◆ Work required ◆
Reproduce the data that follows precisely.

◆ Extracted entries ◆
◇ ◇ ◇ ◇ ◇
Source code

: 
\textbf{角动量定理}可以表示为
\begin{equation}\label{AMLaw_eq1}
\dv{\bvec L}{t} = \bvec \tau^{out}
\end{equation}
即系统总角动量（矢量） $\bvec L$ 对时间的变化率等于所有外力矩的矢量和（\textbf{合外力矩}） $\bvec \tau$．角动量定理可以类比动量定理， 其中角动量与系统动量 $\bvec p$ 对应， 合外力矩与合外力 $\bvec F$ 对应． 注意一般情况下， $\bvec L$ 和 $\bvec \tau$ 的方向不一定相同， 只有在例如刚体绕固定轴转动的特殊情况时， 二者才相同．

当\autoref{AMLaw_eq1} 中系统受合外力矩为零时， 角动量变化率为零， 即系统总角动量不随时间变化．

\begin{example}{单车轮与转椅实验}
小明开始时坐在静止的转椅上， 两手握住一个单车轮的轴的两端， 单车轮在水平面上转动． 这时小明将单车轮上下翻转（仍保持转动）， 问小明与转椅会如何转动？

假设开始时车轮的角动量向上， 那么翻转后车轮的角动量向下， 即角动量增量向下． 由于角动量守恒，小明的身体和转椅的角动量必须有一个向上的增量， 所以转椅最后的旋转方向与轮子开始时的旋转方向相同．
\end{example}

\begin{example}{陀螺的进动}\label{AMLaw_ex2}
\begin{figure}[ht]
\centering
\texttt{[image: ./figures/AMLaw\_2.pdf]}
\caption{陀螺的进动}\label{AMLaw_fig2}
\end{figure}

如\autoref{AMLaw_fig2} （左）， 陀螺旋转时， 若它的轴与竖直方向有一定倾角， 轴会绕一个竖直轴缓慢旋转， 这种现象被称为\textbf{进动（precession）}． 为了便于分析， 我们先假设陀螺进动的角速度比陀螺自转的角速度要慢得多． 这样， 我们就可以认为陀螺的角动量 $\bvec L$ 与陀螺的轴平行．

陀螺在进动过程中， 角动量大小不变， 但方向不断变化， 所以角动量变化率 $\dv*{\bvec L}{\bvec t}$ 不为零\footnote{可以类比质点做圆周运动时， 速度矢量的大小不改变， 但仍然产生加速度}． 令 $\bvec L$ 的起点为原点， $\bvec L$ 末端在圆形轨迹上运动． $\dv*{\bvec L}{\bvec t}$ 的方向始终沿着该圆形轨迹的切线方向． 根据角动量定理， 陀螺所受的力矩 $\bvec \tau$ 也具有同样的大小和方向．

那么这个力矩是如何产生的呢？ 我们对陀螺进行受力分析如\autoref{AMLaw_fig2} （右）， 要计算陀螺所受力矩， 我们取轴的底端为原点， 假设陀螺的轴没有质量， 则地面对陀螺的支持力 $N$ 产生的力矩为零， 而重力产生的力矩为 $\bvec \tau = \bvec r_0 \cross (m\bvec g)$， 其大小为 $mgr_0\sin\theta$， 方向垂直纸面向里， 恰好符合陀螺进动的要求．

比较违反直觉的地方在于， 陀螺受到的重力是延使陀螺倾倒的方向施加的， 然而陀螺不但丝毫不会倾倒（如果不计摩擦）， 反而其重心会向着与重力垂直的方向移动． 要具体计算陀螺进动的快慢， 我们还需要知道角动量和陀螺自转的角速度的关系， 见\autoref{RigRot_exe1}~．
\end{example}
◇ ◇ ◇ ◇ ◇
◆ Answer space ◆
Source code

: 
\textbf{角动量定理}可以表示为
\begin{equation}\label{AMLaw_eq1}
\dv{\bvec L}{t} = \bvec \tau^{out}
\end{equation}
即系统总角动量（矢量） $\bvec L$ 对时间的变化率等于所有外力矩的矢量和（\textbf{合外力矩}） $\bvec \tau$．角动量定理可以类比动量定理， 其中角动量与系统动量 $\bvec p$ 对应， 合外力矩与合外力 $\bvec F$ 对应． 注意一般情况下， $\bvec L$ 和 $\bvec \tau$ 的方向不一定相同， 只有在例如刚体绕固定轴转动的特殊情况时， 二者才相同．

当\autoref{AMLaw_eq1} 中系统受合外力矩为零时， 角动量变化率为零， 即系统总角动量不随时间变化．

\begin{example}{单车轮与转椅实验}
小明开始时坐在静止的转椅上， 两手握住一个单车轮的轴的两端， 单车轮在水平面上转动． 这时小明将单车轮上下翻转（仍保持转动）， 问小明与转椅会如何转动？

假设开始时车轮的角动量向上， 那么翻转后车轮的角动量向下， 即角动量增量向下． 由于角动量守恒，小明的身体和转椅的角动量必须有一个向上的增量， 所以转椅最后的旋转方向与轮子开始时的旋转方向相同．
\end{example}

\begin{example}{陀螺的进动}\label{AMLaw_ex2}
\begin{figure}[ht]
\centering
\texttt{[image: ./figures/AMLaw\_2.pdf]}
\caption{陀螺的进动}\label{AMLaw_fig2}
\end{figure}

如\autoref{AMLaw_fig2} （左）， 陀螺旋转时， 若它的轴与竖直方向有一定倾角， 轴会绕一个竖直轴缓慢旋转， 这种现象被称为\textbf{进动（precession）}． 为了便于分析， 我们先假设陀螺进动的角速度比陀螺自转的角速度要慢得多． 这样， 我们就可以认为陀螺的角动量 $\bvec L$ 与陀螺的轴平行．

陀螺在进动过程中， 角动量大小不变， 但方向不断变化， 所以角动量变化率 $\dv*{\bvec L}{\bvec t}$ 不为零\footnote{可以类比质点做圆周运动时， 速度矢量的大小不改变， 但仍然产生加速度}． 令 $\bvec L$ 的起点为原点， $\bvec L$ 末端在圆形轨迹上运动． $\dv*{\bvec L}{\bvec t}$ 的方向始终沿着该圆形轨迹的切线方向． 根据角动量定理， 陀螺所受的力矩 $\bvec \tau$ 也具有同样的大小和方向．

那么这个力矩是如何产生的呢？ 我们对陀螺进行受力分析如\autoref{AMLaw_fig2} （右）， 要计算陀螺所受力矩， 我们取轴的底端为原点， 假设陀螺的轴没有质量， 则地面对陀螺的支持力 $N$ 产生的力矩为零， 而重力产生的力矩为 $\bvec \tau = \bvec r_0 \cross (m\bvec g)$， 其大小为 $mgr_0\sin\theta$， 方向垂直纸面向里， 恰好符合陀螺进动的要求．

比较违反直觉的地方在于， 陀螺受到的重力是延使陀螺倾倒的方向施加的， 然而陀螺不但丝毫不会倾倒（如果不计摩擦）， 反而其重心会向着与重力垂直的方向移动． 要具体计算陀螺进动的快慢， 我们还需要知道角动量和陀螺自转的角速度的关系， 见\autoref{RigRot_exe1}~．
\end{example}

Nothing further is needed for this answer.